Given data –
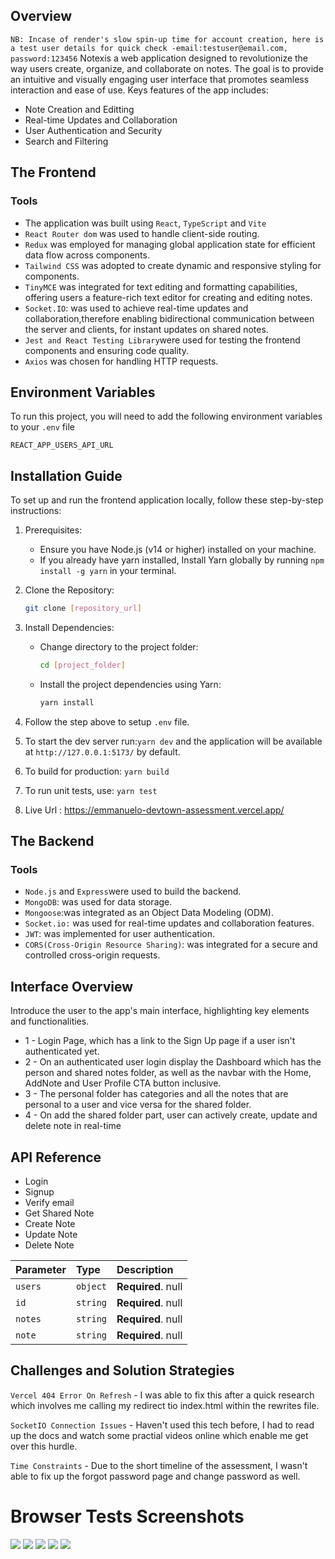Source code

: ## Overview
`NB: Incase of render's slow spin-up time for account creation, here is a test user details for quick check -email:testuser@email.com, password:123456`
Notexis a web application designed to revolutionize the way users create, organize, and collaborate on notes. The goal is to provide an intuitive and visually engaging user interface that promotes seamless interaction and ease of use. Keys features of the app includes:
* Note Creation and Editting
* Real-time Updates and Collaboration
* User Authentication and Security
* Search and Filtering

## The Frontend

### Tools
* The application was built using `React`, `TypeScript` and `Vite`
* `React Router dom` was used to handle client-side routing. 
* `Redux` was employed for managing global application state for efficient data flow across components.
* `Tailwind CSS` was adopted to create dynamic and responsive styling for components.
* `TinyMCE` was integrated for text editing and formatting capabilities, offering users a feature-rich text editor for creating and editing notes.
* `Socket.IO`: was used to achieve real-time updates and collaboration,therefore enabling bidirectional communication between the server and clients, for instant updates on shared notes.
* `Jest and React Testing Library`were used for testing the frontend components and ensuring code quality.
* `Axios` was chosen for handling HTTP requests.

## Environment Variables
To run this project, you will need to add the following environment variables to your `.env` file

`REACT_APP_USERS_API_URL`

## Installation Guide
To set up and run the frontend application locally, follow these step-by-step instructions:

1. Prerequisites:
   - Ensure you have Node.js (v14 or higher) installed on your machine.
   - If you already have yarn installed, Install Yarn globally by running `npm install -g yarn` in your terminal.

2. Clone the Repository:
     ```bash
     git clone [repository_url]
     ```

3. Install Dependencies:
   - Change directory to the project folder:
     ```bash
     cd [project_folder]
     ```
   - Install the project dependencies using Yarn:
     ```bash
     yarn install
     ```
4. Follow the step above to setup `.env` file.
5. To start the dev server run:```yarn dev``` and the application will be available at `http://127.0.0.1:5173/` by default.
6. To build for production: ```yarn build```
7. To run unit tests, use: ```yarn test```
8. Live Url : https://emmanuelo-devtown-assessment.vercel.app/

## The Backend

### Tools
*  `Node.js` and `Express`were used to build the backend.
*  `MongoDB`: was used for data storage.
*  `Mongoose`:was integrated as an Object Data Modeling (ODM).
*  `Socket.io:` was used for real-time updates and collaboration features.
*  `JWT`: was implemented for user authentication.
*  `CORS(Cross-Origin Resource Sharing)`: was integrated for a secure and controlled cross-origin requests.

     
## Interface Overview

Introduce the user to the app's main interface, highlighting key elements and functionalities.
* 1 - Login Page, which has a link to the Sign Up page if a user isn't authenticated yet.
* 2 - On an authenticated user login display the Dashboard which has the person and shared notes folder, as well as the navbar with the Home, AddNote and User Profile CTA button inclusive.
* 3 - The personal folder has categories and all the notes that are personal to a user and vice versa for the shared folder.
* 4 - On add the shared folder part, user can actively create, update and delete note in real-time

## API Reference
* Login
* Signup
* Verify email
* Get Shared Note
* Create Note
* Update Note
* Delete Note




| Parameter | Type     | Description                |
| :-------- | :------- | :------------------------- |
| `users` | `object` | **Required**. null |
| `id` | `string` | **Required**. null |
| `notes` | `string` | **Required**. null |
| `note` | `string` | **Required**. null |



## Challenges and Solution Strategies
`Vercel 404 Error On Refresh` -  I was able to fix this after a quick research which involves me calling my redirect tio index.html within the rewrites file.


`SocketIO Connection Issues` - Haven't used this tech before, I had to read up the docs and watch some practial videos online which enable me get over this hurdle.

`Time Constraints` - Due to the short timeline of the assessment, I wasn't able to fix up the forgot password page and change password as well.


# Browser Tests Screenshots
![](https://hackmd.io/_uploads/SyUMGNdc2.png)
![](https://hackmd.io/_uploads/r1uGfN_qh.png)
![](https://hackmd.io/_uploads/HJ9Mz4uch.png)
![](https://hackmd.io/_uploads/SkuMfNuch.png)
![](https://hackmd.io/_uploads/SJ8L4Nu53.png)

Problem to solve – Please give back exactly the lines of this listing beginning at the line with "4. Follow the" and ending with the line with "for user authentication.", both included, and nothing else.

The completed task –
4. Follow the step above to setup `.env` file.
5. To start the dev server run:```yarn dev``` and the application will be available at `http://127.0.0.1:5173/` by default.
6. To build for production: ```yarn build```
7. To run unit tests, use: ```yarn test```
8. Live Url : https://emmanuelo-devtown-assessment.vercel.app/

## The Backend

### Tools
*  `Node.js` and `Express`were used to build the backend.
*  `MongoDB`: was used for data storage.
*  `Mongoose`:was integrated as an Object Data Modeling (ODM).
*  `Socket.io:` was used for real-time updates and collaboration features.
*  `JWT`: was implemented for user authentication.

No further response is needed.